2.4Western blotting檢測crizotinib對ALK/PI3K/AKT/mTOR信號通路相關信號蛋白表達的影響 收集長滿瓶的H2228細胞和A549細胞，用RIPA裂解液提取細胞總蛋白，所得總蛋白經(jīng)10%聚丙烯酰胺凝膠電泳轉(zhuǎn)移至聚偏二氟乙烯(polyvinylidene difluoride，PVDF)膜上，ALKⅠ抗稀釋度1∶1 000，p-ALKⅠ抗稀釋度1∶1 500，PI3KⅠ抗稀釋度1∶1 000，p-PI3KⅠ抗稀釋度1∶1 500，AKTⅠ抗稀釋度1∶2 000，p-AKTⅠ抗稀釋度1∶1 500，mTORⅠ抗稀釋度1∶1 000，p-mTOR稀釋度1∶1 500，p70S6K稀釋度1∶1 000，p-p70S6K稀釋度1∶1 500，兔、鼠Ⅱ抗稀釋度1∶15 000，以β-肌動蛋白(β-actin)作內(nèi)參照，紅外熒光Ⅱ抗(DyLight 680 conjugate)顯色，掃描分析條帶，以條帶灰度確定蛋白表達，實驗重復3次。

3 統(tǒng)計學處理

用SPSS 16.0 統(tǒng)計軟件分析。數(shù)據(jù)用均數(shù)±標準差(mean±SD)表示，兩組數(shù)據(jù)比較采用t檢驗，多組數(shù)據(jù)比較采用單因素方差分析，以P<0.05為差異有統(tǒng)計學意義。

結(jié) 果

1 H2228細胞與A549細胞的EML4-ALK基因測序結(jié)果

H2228細胞和A549細胞分別提取mRNA，提取產(chǎn)物通過反轉(zhuǎn)錄PCR擴增后電泳，發(fā)現(xiàn)在633 bp的位置有亮帶即EML4-ALK的位置，測序得出H2228細胞包含的EML4-ALK融合基因是變異體3(variant 3, V3)而且檢測到a亞型和b亞型。A549細胞由于不含有該融合基因故無法通過RT-PCR擴增出目的DNA，見圖1。

Figure 1. The DNA sequencing result of H2228 cells.The sequence in red box is the extra sequence of V3b compared with V3a.

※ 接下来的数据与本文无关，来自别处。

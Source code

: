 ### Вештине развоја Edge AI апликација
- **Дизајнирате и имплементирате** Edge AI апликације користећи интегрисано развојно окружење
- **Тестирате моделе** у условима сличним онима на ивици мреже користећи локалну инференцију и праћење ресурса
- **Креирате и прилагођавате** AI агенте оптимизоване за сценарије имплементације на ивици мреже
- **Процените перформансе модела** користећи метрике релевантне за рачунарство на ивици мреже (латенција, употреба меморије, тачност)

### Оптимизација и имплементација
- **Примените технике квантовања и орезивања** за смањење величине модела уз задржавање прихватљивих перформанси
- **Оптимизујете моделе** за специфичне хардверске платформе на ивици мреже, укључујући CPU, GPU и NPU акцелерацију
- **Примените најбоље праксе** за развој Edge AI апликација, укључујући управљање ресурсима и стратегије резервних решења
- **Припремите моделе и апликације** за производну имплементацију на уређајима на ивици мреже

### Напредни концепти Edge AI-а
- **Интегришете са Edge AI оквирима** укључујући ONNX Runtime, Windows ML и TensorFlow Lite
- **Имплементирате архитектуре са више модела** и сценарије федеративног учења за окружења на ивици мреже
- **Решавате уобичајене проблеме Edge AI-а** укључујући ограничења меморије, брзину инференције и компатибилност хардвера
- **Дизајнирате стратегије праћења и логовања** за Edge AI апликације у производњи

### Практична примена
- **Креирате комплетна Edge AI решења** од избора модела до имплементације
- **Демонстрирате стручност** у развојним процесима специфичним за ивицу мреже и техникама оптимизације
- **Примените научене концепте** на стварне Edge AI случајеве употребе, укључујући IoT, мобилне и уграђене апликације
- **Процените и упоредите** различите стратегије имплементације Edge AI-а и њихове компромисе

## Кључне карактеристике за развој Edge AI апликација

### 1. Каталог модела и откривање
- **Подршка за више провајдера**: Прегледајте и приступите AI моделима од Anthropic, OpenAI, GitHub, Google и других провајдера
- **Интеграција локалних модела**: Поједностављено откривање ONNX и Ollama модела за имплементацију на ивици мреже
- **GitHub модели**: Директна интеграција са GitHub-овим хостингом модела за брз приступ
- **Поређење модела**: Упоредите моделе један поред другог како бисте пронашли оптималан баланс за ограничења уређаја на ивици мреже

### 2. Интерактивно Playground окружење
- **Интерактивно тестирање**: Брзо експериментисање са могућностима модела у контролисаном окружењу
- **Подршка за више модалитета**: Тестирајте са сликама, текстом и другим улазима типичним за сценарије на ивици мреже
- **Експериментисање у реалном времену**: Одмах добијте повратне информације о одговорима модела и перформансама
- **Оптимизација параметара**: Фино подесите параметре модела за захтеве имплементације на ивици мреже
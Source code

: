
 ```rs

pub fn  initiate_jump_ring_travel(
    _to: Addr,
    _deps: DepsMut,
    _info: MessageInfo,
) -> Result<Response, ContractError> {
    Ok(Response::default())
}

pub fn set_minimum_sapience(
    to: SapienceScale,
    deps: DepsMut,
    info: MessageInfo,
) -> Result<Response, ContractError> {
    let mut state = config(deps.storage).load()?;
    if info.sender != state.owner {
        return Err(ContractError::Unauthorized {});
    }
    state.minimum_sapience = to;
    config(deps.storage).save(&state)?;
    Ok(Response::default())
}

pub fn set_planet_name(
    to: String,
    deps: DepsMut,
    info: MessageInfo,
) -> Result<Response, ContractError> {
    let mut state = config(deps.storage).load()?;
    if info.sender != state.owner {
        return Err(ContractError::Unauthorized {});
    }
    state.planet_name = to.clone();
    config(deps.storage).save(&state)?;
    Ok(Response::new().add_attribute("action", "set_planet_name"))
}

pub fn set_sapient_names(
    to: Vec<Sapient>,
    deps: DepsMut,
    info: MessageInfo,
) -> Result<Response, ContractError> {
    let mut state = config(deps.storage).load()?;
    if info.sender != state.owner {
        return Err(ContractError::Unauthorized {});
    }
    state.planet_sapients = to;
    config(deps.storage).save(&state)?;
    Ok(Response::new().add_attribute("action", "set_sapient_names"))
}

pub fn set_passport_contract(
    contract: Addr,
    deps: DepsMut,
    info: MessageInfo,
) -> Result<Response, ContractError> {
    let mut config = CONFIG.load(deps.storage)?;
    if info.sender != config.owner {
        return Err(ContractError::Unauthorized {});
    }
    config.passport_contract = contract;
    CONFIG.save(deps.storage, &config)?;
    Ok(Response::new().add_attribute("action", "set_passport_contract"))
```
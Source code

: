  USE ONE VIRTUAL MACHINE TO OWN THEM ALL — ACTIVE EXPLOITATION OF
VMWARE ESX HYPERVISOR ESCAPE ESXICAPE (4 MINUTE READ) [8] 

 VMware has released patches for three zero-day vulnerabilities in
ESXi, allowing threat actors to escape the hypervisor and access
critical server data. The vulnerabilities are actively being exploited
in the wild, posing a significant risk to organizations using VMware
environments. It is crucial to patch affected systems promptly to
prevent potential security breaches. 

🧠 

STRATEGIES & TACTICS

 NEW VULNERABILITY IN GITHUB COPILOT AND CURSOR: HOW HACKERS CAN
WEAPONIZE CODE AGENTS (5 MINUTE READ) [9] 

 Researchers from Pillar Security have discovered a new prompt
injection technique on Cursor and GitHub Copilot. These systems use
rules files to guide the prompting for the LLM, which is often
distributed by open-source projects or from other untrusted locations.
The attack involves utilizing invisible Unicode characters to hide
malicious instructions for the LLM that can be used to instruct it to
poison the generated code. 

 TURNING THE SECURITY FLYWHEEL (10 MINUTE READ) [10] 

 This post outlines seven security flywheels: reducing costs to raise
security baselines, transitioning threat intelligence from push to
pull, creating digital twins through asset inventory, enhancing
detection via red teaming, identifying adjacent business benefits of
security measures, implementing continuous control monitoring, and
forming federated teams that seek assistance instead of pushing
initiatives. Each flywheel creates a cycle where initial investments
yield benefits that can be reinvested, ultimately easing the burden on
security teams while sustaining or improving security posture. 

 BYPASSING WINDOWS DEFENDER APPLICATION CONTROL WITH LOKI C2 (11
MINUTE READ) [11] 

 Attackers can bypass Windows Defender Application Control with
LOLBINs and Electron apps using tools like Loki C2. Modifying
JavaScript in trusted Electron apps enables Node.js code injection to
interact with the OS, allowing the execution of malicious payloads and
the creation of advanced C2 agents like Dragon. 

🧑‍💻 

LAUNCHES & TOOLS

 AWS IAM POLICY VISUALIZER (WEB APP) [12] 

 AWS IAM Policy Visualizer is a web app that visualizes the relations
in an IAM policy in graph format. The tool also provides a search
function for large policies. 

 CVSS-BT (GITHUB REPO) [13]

2 MTT比色法檢測crizotinib對H2228細胞和A549細胞株生長的影響

MTT實驗計算得出H2228細胞的IC50為334.51 nmol/L。A549細胞對crizotinib的處理不敏感，給予10倍于H2228細胞的IC50后抑制率未及36%，見表1。

3 流式細胞術檢測細胞凋亡及周期分布

根據(jù)MTT所得H2228細胞的IC50，以300 nmol/L作為實驗的藥物濃度，在光鏡下觀察經(jīng)藥物處理后細胞形態(tài)學變化(見圖2)。3組細胞未經(jīng)過處理時凋亡率無顯著差異(P>0.05)，經(jīng)crizotinib處理的H2228細胞24 h、48 h和72 h凋亡率較A549組和未加藥處理組明顯增加(P<0.05)，且隨時間延長凋亡率增大，見圖3。經(jīng)藥物處理的H2228細胞G2/G1：(96.26±0.80)%/(1.55±0.57)%，未經(jīng)過藥物處理的H2228細胞G2/G1：(14.49±2.16)%/(70.22±2.77)%，藥物處理使細胞明顯抑制在G1期，見圖4。

表1 細胞抑制率

Figure 2. Morphological changes of H2228 cells treated by crizotinib.The number of apoptotic cells was increased with the time of crizotinib treatment; even a blank area can be found after crizotinib treated for 72 h (the red circle).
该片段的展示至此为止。